Privacy Settings: Limiting What You Leak
Part of our guide to running an online community you actually own.
Is Flotilla Private? covers what “private” means for your published content and messages. This is the practical follow-up: the controls in Flotilla that keep you from leaking to relays and third parties without meaning to.
Where to find them
Most of these live under Settings → Privacy. A few related controls that affect the same kind of leakage sit under Settings → Content instead; those are noted below.
Relay auto-authentication
Some relays challenge clients to prove who they are before serving certain content — it’s how a relay tells your key apart from an anonymous reader. Flotilla always does this for the relays in your own relay lists, since it has to identify itself there anyway. The open question is what happens with relays you haven’t added: an unknown relay you happen to read from because a link or a space pointed you at it.
The “Authenticate with unknown relays?” toggle controls that. By default it’s Conservative (off): Flotilla withholds your identity from relays that aren’t in your configured lists, so browsing an unfamiliar relay doesn’t tell its operator who you are. Turn it on and it switches to Aggressive, authenticating freely with any relay that asks.
The case for leaving it Conservative: on a public-read relay, you can read without telling whoever runs it who you are. Turn it on only if you keep hitting relays that refuse to serve content until you authenticate, and you’re comfortable with them knowing your key.

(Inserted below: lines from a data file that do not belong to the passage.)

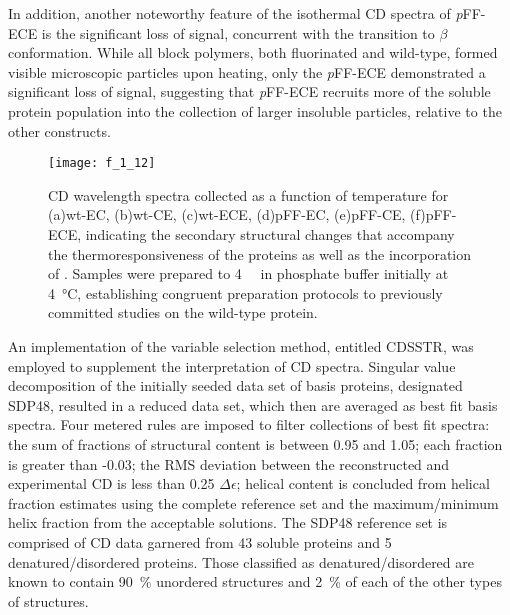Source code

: \begin{refsection}
In addition, another noteworthy feature of the isothermal CD spectra
of \emph{p}FF-ECE is the significant loss of signal, concurrent with the
transition to ${\beta}$ conformation. While all block polymers, both fluorinated
and wild-type, formed visible microscopic particles upon heating, only the
\emph{p}FF-ECE demonstrated a significant loss of signal, suggesting that
\emph{p}FF-ECE recruits more of the soluble protein population into the
collection of larger insoluble particles, relative to the other constructs.
\begin{figure}[h!] \centering \texttt{[image: f\_1\_12]}
    \caption[CD wavelength spectra collected as a function of temperature for
    (a)wt-EC, (b)wt-CE, (c)wt-ECE, (d)pFF-EC, (e)pFF-CE, (f)pFF-ECE, indicating
the secondary structural changes that accompany the thermoresponsiveness of the
proteins as well as the incorporation of .
]{CD wavelength spectra collected as a function of temperature for
    (a)wt-EC, (b)wt-CE, (c)wt-ECE, (d)pFF-EC, (e)pFF-CE, (f)pFF-ECE, indicating
the secondary structural changes that accompany the thermoresponsiveness of the
proteins as well as the incorporation of .
Samples were prepared to \SI{4}{\micro\moLar} in phosphate buffer initially at
\SI{4}{\celsius}, establishing congruent preparation protocols to previously
committed studies on the wild-type protein.\cite{Haghpanah2009}} \label{fig:CD_temp_wl} \end{figure}

An implementation of the variable selection method,\cite{Manavalan1987} entitled
CDSSTR, was employed to supplement the interpretation of CD spectra. Singular
value decomposition of the initially seeded data set of basis proteins,
designated SDP48, resulted in a reduced data set, which then are averaged as
best fit basis spectra. Four metered rules are imposed to filter collections of
best fit spectra: the sum of fractions of structural content is between 0.95 and
1.05; each fraction is greater than -0.03; the RMS deviation between the
reconstructed and experimental CD is less than 0.25 ${\Delta\epsilon}$; helical
content is concluded from helical fraction estimates using the complete
reference set and the maximum/minimum helix fraction from the acceptable
solutions. The SDP48 reference set is comprised of CD data garnered from 43
soluble proteins and 5 denatured/disordered proteins. Those classified as
denatured/disordered are known to contain \SI{90}{\percent} unordered structures
and \SI{2}{\percent} of each of the other types of
structures.\cite{Sreerama2000b}


\end{refsection}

What loading a preview reveals
Link previews and inline images or video aren’t just drawn locally — showing them means Flotilla makes an HTTP request to whatever server hosts that content. That server, which could be anyone’s, sees the request and the IP address it came from. This is true whether it’s a preview card for a shared link or a remote image or video embedded in a message.

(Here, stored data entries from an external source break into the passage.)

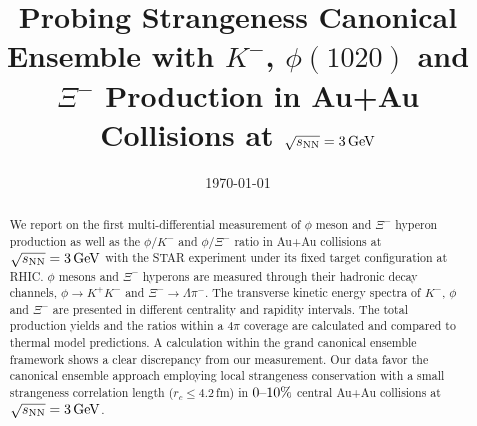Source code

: \documentclass[%
 reprint,	
showpacs,
 amsmath,amssymb,
 aps,
 superscriptaddress,
]{revtex4-1}
\begin{document}

\title{Probing Strangeness Canonical Ensemble with $K^{-}$, $\phi(1020)$ and $\Xi^{-}$ Production in Au+Au Collisions at ${\sqrt{s_{\rm NN}} = \rm{3\,GeV}}$}%



\date{\today}%

\begin{abstract}


We report on the first multi-differential measurement of $\phi$ meson and $\Xi^{-}$ hyperon production as well as the $\phi/K^-$ and $\phi/\Xi^-$ ratio in Au+Au collisions at ${\sqrt{s_{\rm NN}} = \rm{3\,GeV}}$ with the STAR experiment under its fixed target configuration at RHIC. $\phi$ mesons and $\Xi^{-}$ hyperons are measured through their hadronic decay channels, $\phi\rightarrow K^+K^-$ and $\Xi^-\rightarrow \Lambda\pi^-$. The transverse kinetic energy spectra of $K^-$, $\phi$ and $\Xi^{-}$ are presented in different centrality and rapidity intervals. The total production yields and the ratios within a $4\pi$ coverage are calculated and compared to thermal model predictions. A calculation within the grand canonical ensemble framework shows a clear discrepancy from our measurement. Our data favor the canonical ensemble approach employing local strangeness conservation with a small strangeness correlation length ($r_c \leq 4.2$\,fm) in $\textup{0--10\%}$ central Au+Au collisions at ${\sqrt{s_{\rm NN}} = \rm{3\,GeV}}$.


\end{abstract}
\end{document}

The Privacy page has no setting for this — the control is the “Show media?” toggle under Settings → Content, which turns off link previews and inline image/video rendering entirely. See Customizing How Flotilla Looks and Feels for the full rundown of that toggle and the other display settings. What matters here is why you might want it off: it’s the one everyday habit — opening a chat, scrolling past a shared link — most likely to quietly hand your IP to a server you never chose to talk to.

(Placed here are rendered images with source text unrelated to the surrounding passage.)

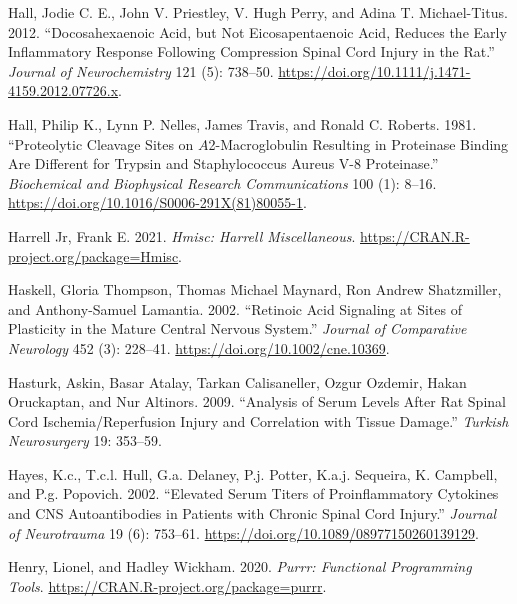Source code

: \documentclass[9pt,lineno]{elife}
\newlength{\cslhangindent}
\newlength{\cslentryspacingunit} %
\newenvironment{CSLReferences}[2] %
 {%
  \setlength{\parindent}{0pt}
  \ifodd #1
  \let\oldpar\par
  \def\par{\hangindent=\cslhangindent\oldpar}
  \fi
  \setlength{\parskip}{#2\cslentryspacingunit}
 }%
 {}
\begin{document}
\begin{CSLReferences}{1}{0}
\leavevmode{}%
Hall, Jodie C. E., John V. Priestley, V. Hugh Perry, and Adina T. Michael-Titus. 2012. {``Docosahexaenoic Acid, but Not Eicosapentaenoic Acid, Reduces the Early Inflammatory Response Following Compression Spinal Cord Injury in the Rat.''} \emph{Journal of Neurochemistry} 121 (5): 738--50. \url{https://doi.org/10.1111/j.1471-4159.2012.07726.x}.

\leavevmode{}%
Hall, Philip K., Lynn P. Nelles, James Travis, and Ronald C. Roberts. 1981. {``Proteolytic Cleavage Sites on {\(A\)}2-Macroglobulin Resulting in Proteinase Binding Are Different for Trypsin and Staphylococcus Aureus {V-8} Proteinase.''} \emph{Biochemical and Biophysical Research Communications} 100 (1): 8--16. \url{https://doi.org/10.1016/S0006-291X(81)80055-1}.

\leavevmode{}%
Harrell Jr, Frank E. 2021. \emph{Hmisc: Harrell Miscellaneous}. \url{https://CRAN.R-project.org/package=Hmisc}.

\leavevmode{}%
Haskell, Gloria Thompson, Thomas Michael Maynard, Ron Andrew Shatzmiller, and Anthony-Samuel Lamantia. 2002. {``Retinoic Acid Signaling at Sites of Plasticity in the Mature Central Nervous System.''} \emph{Journal of Comparative Neurology} 452 (3): 228--41. \url{https://doi.org/10.1002/cne.10369}.

\leavevmode{}%
Hasturk, Askin, Basar Atalay, Tarkan Calisaneller, Ozgur Ozdemir, Hakan Oruckaptan, and Nur Altinors. 2009. {``Analysis of {Serum Levels} After {Rat Spinal Cord Ischemia}/{Reperfusion Injury} and {Correlation} with {Tissue Damage}.''} \emph{Turkish Neurosurgery} 19: 353--59.

\leavevmode{}%
Hayes, K.c., T.c.l. Hull, G.a. Delaney, P.j. Potter, K.a.j. Sequeira, K. Campbell, and P.g. Popovich. 2002. {``Elevated {Serum Titers} of {Proinflammatory Cytokines} and {CNS Autoantibodies} in {Patients} with {Chronic Spinal Cord Injury}.''} \emph{Journal of Neurotrauma} 19 (6): 753--61. \url{https://doi.org/10.1089/08977150260139129}.

\leavevmode{}%
Henry, Lionel, and Hadley Wickham. 2020. \emph{Purrr: Functional Programming Tools}. \url{https://CRAN.R-project.org/package=purrr}.


\end{CSLReferences}
\end{document}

Choosing your media server
Also under Settings → Content, the “Media Server” field lists the Blossom-compatible server (or servers) your own uploads go to when you attach a file or image to a message. This is about where content you upload ends up, separate from the preview question above. You can list more than one server for redundancy.
Opting out of error and usage reporting
Back on the Privacy page, two more toggles: “Report errors?” and “Report usage?”. Both let Flotilla send data back to help diagnose problems and understand how the app is used. Neither is needed for Flotilla to work, so if you’d rather send nothing, switch them off.
What’s covered elsewhere
Muting someone so their messages stop showing up for you is a content-visibility control, not a leakage one — see Notifications and Muting for how that works. The chat send delay, also under Settings → Content, gives you a moment to catch a mistake before it sends rather than limiting what’s exposed; it’s covered with the rest of the display settings in Customizing How Flotilla Looks and Feels.
Together, these controls won’t make Flotilla anonymous — your published content and relay memberships still work the way Is Flotilla Private? describes. What they do is close off the smaller, easy-to-miss leaks: an unknown relay learning who you are because you never changed a default, or a link preview quietly reporting your IP to a server you never meant to contact.